UNITED STATES

SECURITIES AND EXCHANGE COMMISSION

Washington, D.C. 20549

 


 

FORM 8–K

 


 

CURRENT REPORT

Pursuant to Section 13 or 15(d) of the

Securities Exchange Act of 1934

 

Date of Report (Date of earliest event reported) March 29, 2013

 


 

DIGITAL GENERATION, INC.

(Exact Name of Registrant as Specified in its Charter)

 


 

Delaware

 

001-35643

 

94-3140772

(State or Other Jurisdiction
of Incorporation)

 

(Commission
File Number)

 

(I.R.S. Employer
Identification No.)

 

750 West John Carpenter Freeway, Suite 700
Irving, Texas

 

 

75039

(Address of Principal Executive Offices)

 

(Zip Code)

 

(972) 581-2000

(Registrant’s Telephone Number, Including Area Code)

 

Not Applicable

(Former Name or Former Address, if Changed Since Last Report)

 


 

Check the appropriate box below if the Form 8-K filing is intended to simultaneously satisfy the filing obligation of the registrant under any of the following provisions:

 

o            Written communications pursuant to Rule 425 under the Securities Act (17 CFR 230.425)

 

o            Soliciting material pursuant to Rule 14a-12 under the Exchange Act (17 CFR 240.14a-12)

 

o            Pre-commencement communications pursuant to Rule 14d-2(b) under the Exchange Act (17 CFR 240.14d-2(b))

 

o            Pre-commencement communications pursuant to Rule 13e-4(c) under the Exchange Act (17 CFR 240.13e-4(c))

 

 

 



 

Item 5.02. Departure of Directors or Certain Officers; Election of Directors; Appointment of Certain Officers; Compensatory Arrangements of Certain Officers.

 

Executive Officer Restricted Stock Unit Awards

 

On March 29, 2013, the Compensation Committee (the “Committee”) of the Board of Directors (the “Board”) of Digital Generation, Inc. (the “Company”) approved the award of (a) 161,203 performance-based and 53,735 time-based restricted stock units (“RSUs”) to Scott K. Ginsburg, the Company’s Executive Chairman; (b) 168,666 performance-based and 56,222 time-based RSUs to Neil Nguyen, the Company’s President and Chief Executive Officer; (c) 38,463 performance-based and 38,464 time-based RSUs to Craig E. Holmes, the Company’s Chief Financial Officer; (d) 32,995 performance-based and 32,996 time-based RSUs to Andy Ellenthal, the Company’s Executive Vice President of Global Sales & Operations; and (e) 30,966 performance-based and 30,967 time-based RSUs to Sean N. Markowitz, the Company’s General Counsel and Corporate Secretary, all pursuant to the Company’s 2011 Incentive Award Plan (as amended, the “2011 Plan”).

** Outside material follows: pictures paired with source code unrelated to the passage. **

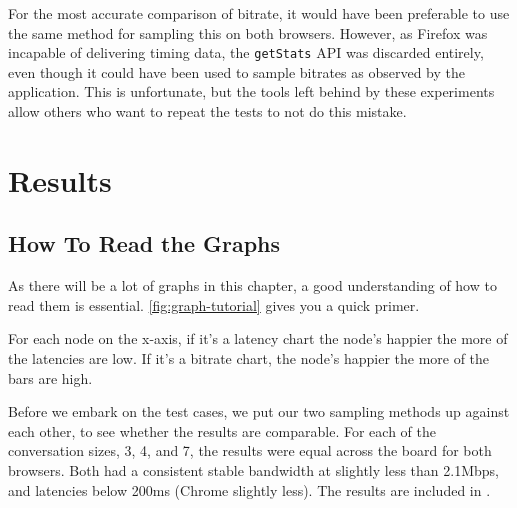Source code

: For the most accurate comparison of bitrate, it would have been preferable to use the same method for sampling this on both browsers. However, as Firefox was incapable of delivering timing data, the \texttt{getStats} API was discarded entirely, even though it could have been used to sample bitrates as observed by the application. This is unfortunate, but the tools left behind by these experiments allow others who want to repeat the tests to not do this mistake.


\section{Results}

\subsection{How To Read the Graphs}

As there will be a lot of graphs in this chapter, a good understanding of how to read them is essential. \autoref{fig:graph-tutorial} gives you a quick primer.


For each node on the x-axis, if it's a latency chart the node's happier the more of the latencies are low. If it's a bitrate chart, the node's happier the more of the bars are high.

Before we embark on the test cases, we put our two sampling methods up against each other, to see whether the results are comparable. For each of the conversation sizes, 3, 4, and 7, the results were equal across the board for both browsers. Both had a consistent stable bandwidth at slightly less than 2.1Mbps, and latencies below 200ms (Chrome slightly less). The results are included in .








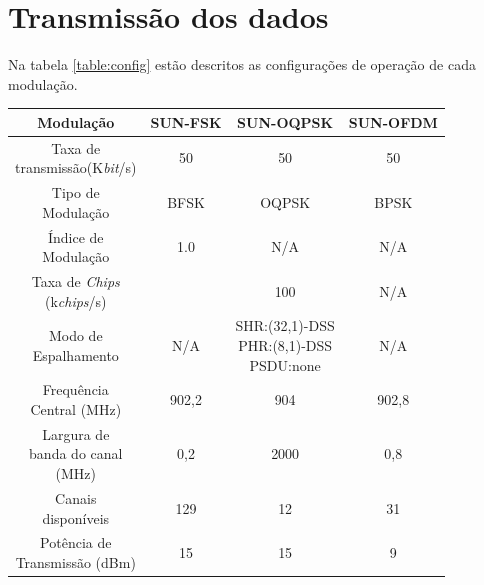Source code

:\section{Transmissão dos dados}
Na tabela \ref{table:config} estão descritos as configurações de operação de cada modulação.
\begin{table}[h!]
    \centering
    \begin{tabular}{|c c c c|}
        \hline
        Modulação & SUN-FSK & SUN-OQPSK & SUN-OFDM \\ [0.5ex]
        \hline\hline
        \makecell{Taxa de                          \\transmissão(K\emph{bit}/s)    } & 50      & 50                       & 50       \\\hline
        \makecell{Tipo de                          \\Modulação                     } & BFSK    & OQPSK                    & BPSK     \\\hline
        \makecell{Índice de                        \\Modulação                   } & 1.0     & N/A                      & N/A      \\\hline
        \makecell{Taxa de \emph{Chips}             \\(k\emph{chips}/s) } &         & 100                      & N/A      \\\hline
        \makecell{Modo de                          \\Espalhamento                  } & N/A     & \makecell{SHR:(32,1)-DSS            \\ PHR:(8,1)-DSS\\ PSDU:none} & N/A      \\\hline
        \makecell{Frequência                       \\Central (MHz)              } & 902,2   & 904                      & 902,8    \\\hline
        \makecell{Largura de                       \\banda do canal                                                               \\(MHz)        } & 0,2     & 2000                     & 0,8      \\\hline
        \makecell{Canais                           \\disponíveis                    } & 129     & 12                       & 31       \\\hline
        \makecell{Potência de                      \\Transmissão (dBm)         } & 15      & 15                       & 9        \\\hline

\end{tabular}
\end{table}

The Committee has increased the use of performance-based compensation to incentivize the Company’s executive officers with (i) 75% of long term incentive compensation and 100% of short term incentive compensation for Messrs. Ginsburg and Nguyen being performance-based and (ii) 50% of long term incentive compensation and 100% of short term incentive compensation for Messrs. Holmes, Ellenthal and Markowitz being performance-based. Each executive officer’s short term compensation is based 75% to 80% upon the achievement of corporate performance objectives (revenue and EBITDA) and the remainder upon individual performance.

 

Each of the time-based RSU awards will vest in three equal installments on each of the first three anniversaries of the date of grant, provided that the executive officer continues to be employed by, or provide services to, the Company through such vesting dates.  In addition, the RSUs shall vest on an accelerated basis upon the occurrence of any of the following events: (a) the executive’s death, (b) the executive’s disability (as such term is defined in the applicable employment agreement between the executive and the Company), or (c) upon the occurrence of (i) a termination of the executive’s employment by the Company without cause (as such term is defined in the executive’s employment agreement), (ii) a termination of the executive’s employment for good reason (as such term is defined in the executive’s employment agreement), (iii) to the extent applicable, the expiration of the stated employment period in the executive’s employment agreement following notice by the Company of its election not to renew the employment period pursuant to the executive’s employment agreement, or (iv) solely with respect to Messrs. Ginsburg and Nguyen, the executive’s Board-approved retirement, in each case, with respect to clauses (i) through (iv) above, to the extent such event occurs following a change in control (as defined in the 2011 Plan).

 

In the event that the aggregate fair market value of the total number of shares subject to the time-based RSUs granted on March 29, 2013 exceeds (a) 1.25% of the Company’s Adjusted EBITDA for 2013, with respect to each of Messrs. Ginsburg and Nguyen or (b) .47% of the Company’s Adjusted EBITDA for 2013, with respect to each of Messrs. Holmes, Ellenthal and Markowitz, the total number of shares eligible for vesting under such executive’s RSU award shall be automatically reduced and any excess shares subject to the RSUs shall terminate automatically without any further action by the Company and be forfeited without further notice and at no cost to the Company; provided, however, that in the event the shares subject to the RSUs vest on an accelerated basis pursuant to the preceding paragraph prior to December 31, 2013, this sentence shall not apply.

 

Each of the performance-based RSU awards will vest in three equal installments on each of the first three anniversaries of the date of grant if the Company achieves certain revenue and EBITDA growth targets, provided that the executive officer continues to be employed by, or provide services to, the Company through such vesting dates.  In addition, the performance-based RSUs shall vest on an accelerated basis upon the occurrence of any of the same events described above with respect to the time-based awards.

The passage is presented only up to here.